How To Conduct an HR Investigation
Investigating and adjudicating workplace misbehavior is an inevitable aspect of operating a business. Addressing allegations of misconduct is an essential task if you want your workplace to run smoothly and create a safe, inclusive workplace culture.
HR investigations are complex processes that have to abide by various legal requirements. Various laws protect the rights of the complainant and the accused, in addition to broader employee rights.
This step-by-step guide gives you the tools to conduct investigations with the appropriate responsive measures.
What Is an HR Investigation?
Human Resources departments represent all employees, helping them address workplace issues and find ways of resolving them.
Whenever an employee makes a complaint about one of their coworkers or superiors, the HR department has a duty to open an investigation. That investigation operates as a law enforcement investigation might. HR will have to call witnesses, take testimonies, gather evidence, and eventually make recommendations to the authorities responsible for making judgments.
There are two ways of looking at HR investigations to understand their broader importance:
- Taking complaints seriously is the most important form of care you can show to your employees. People deserve to feel safe and respected at work. When complaints go ignored, mistrust and resentment abound.
- Unanswered or improperly handled HR complaints are lawsuits waiting to happen. Responding promptly and comprehensively to employee complaints protects the company from legal backlash.
HR Investigation Protocol
HR investigations require conduct that meets the highest ethical standards. They should conform to a uniform set of steps that factor in company policies and national labor laws, like Title VII of the Civil Rights Act, which prohibits discrimination based on race, color, religion, sex, pregnancy status, national origin, and gender identity.

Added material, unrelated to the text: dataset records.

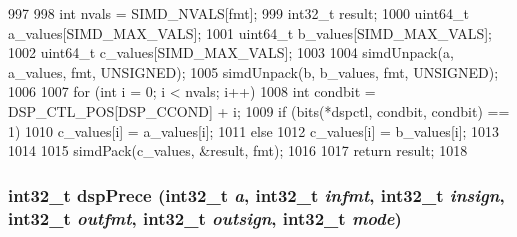 \begin{DoxyCode}
997 {
998     int nvals = SIMD_NVALS[fmt];
999     int32_t result;
1000     uint64_t a_values[SIMD_MAX_VALS];
1001     uint64_t b_values[SIMD_MAX_VALS];
1002     uint64_t c_values[SIMD_MAX_VALS];
1003 
1004     simdUnpack(a, a_values, fmt, UNSIGNED);
1005     simdUnpack(b, b_values, fmt, UNSIGNED);
1006 
1007     for (int i = 0; i < nvals; i++) {
1008         int condbit = DSP_CTL_POS[DSP_CCOND] + i;
1009         if (bits(*dspctl, condbit, condbit) == 1)
1010             c_values[i] = a_values[i];
1011         else
1012             c_values[i] = b_values[i];
1013     }
1014 
1015     simdPack(c_values, &result, fmt);
1016 
1017     return result;
1018 }
\end{DoxyCode}
\hypertarget{namespaceMipsISA_ac12488f8197cbefee846aecd70428c5c}{
\subsubsection[{dspPrece}]{\setlength{\rightskip}{0pt plus 5cm}int32\_\-t dspPrece (int32\_\-t {\em a}, \/  int32\_\-t {\em infmt}, \/  int32\_\-t {\em insign}, \/  int32\_\-t {\em outfmt}, \/  int32\_\-t {\em outsign}, \/  int32\_\-t {\em mode})}}
\label{namespaceMipsISA_ac12488f8197cbefee846aecd70428c5c}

Here are some standards that should be part of all investigation protocols:
- Follow a Standard Timeline and Process: Each complaint should receive equal treatment and consideration. Developing a standard timeline and procedures for handling complaints is crucial to the investigation process. Holding to that protocol is even more critical.
- Communicate to the Involved Parties Being Interviewed: Communication is vital. Research shows that employees who feel that workplace communication is open, timely, and accurate tend to stay longer with their companies and show them more loyalty. Be transparent with every party in the investigation process about what the interview concerns and their role in the proceedings.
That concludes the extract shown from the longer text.